How do I compile this whole thing from the terminal using javac ?


You have to know all the directories, or be able to use wildcard ..

javac dir1/*.java dir2/*.java dir3/dir4/*.java dir3/dir5/*.java dir6/*src/*.java

With Bash 4+, you can just enable globstar

shopt -s globstar

and then do

javac **/*.java

If all you want to do is run your main class (without compiling the .java files on which the main class doesn't depend), then you can do the following:

cd <root-package-directory>
javac <complete-path-to-main-class>

or

javac -cp <root-package-directory> <complete-path-to-main-class>

javac would automatically resolve all the dependencies and compile all the dependencies as well.


I would take Jon's suggestion and use Ant, since this is a pretty complex task.
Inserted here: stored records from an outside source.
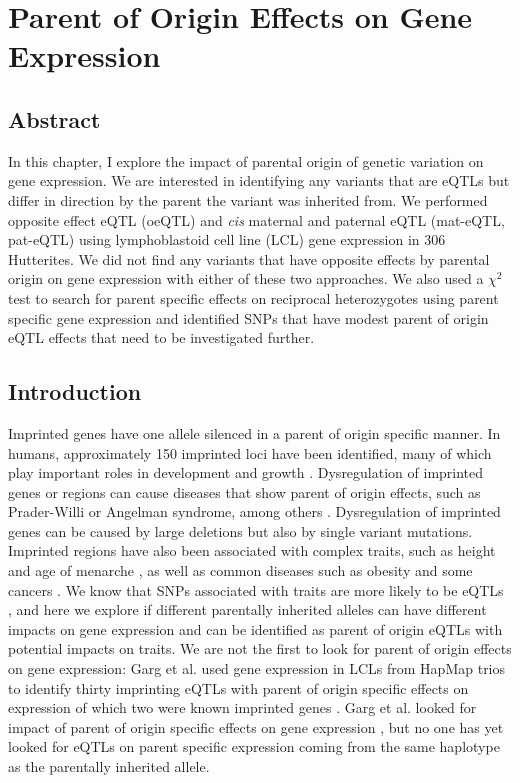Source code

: 
\chapter{Parent of Origin Effects on Gene Expression }\label{ch:poeqtl}
\section[Abstract]{Abstract}

In this chapter, I explore the impact of parental origin of genetic variation on gene expression. We are interested in identifying any variants that are eQTLs but differ in direction by the parent the variant was inherited from. We performed opposite effect eQTL (oeQTL) and \emph{cis} maternal and paternal eQTL (mat-eQTL, pat-eQTL) using lymphoblastoid cell line (LCL) gene expression in 306 Hutterites. We did not find any variants that have opposite effects by parental origin on gene expression with either of these two approaches. We also used a $\chi^2$ test to search for parent specific effects on reciprocal heterozygotes using parent specific gene expression and identified SNPs that have modest parent of origin eQTL effects that need to be investigated further.

\section{Introduction}\label{ch04-introduction}
Imprinted genes have one allele silenced in a parent of origin specific manner. In humans, approximately 150 imprinted loci have been identified, many of which play important roles in development and growth \citep{Falls1999,Peters2014,Benonisdottir:2016dz}. Dysregulation of imprinted genes or regions can cause diseases that show parent of origin effects, such as Prader-Willi or Angelman syndrome, among others \cite{Peters2014}. Dysregulation of imprinted genes can be caused by large deletions but also by single variant mutations. Imprinted regions have also been associated with complex traits, such as height and age of menarche \citep{Benonisdottir:2016dz,Zoledziewska:2015do}, as well as common diseases such as obesity and some cancers \citep{Peters2014}. We know that SNPs associated with traits are more likely to be eQTLs \citep{Nicolae2010}, and here we explore if different parentally inherited alleles can have different impacts on gene expression and can be identified as parent of origin eQTLs with potential impacts on traits. We are not the first to look for parent of origin effects on gene expression: Garg et al. used gene expression in LCLs from HapMap trios to identify thirty imprinting eQTLs with parent of origin specific effects on expression of which two were known imprinted genes \citep{Garg2012a}. Garg et al. looked for impact of parent of origin specific effects on gene expression \citep{Garg2012a}, but no one has yet looked for eQTLs on parent specific expression coming from the same haplotype as the parentally inherited allele.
However, if you are determined to get it all in one line in the Terminal, on Linux you could use the find command. But I don't recommend this at all, since there's no guarantee that, say, Foo.java will be compiled after Bar.java, even though Foo uses Bar. An example would be:

find . -type f -name "*.java" -exec javac {} \;

If all of your classes haven't been compiled yet, if there's one main harness or driver class (basically the one containing your main method), compiling that main class individually should compile most of project, even if they are in different folders, since Javac will try to the best of its abilities to resolve dependency issues.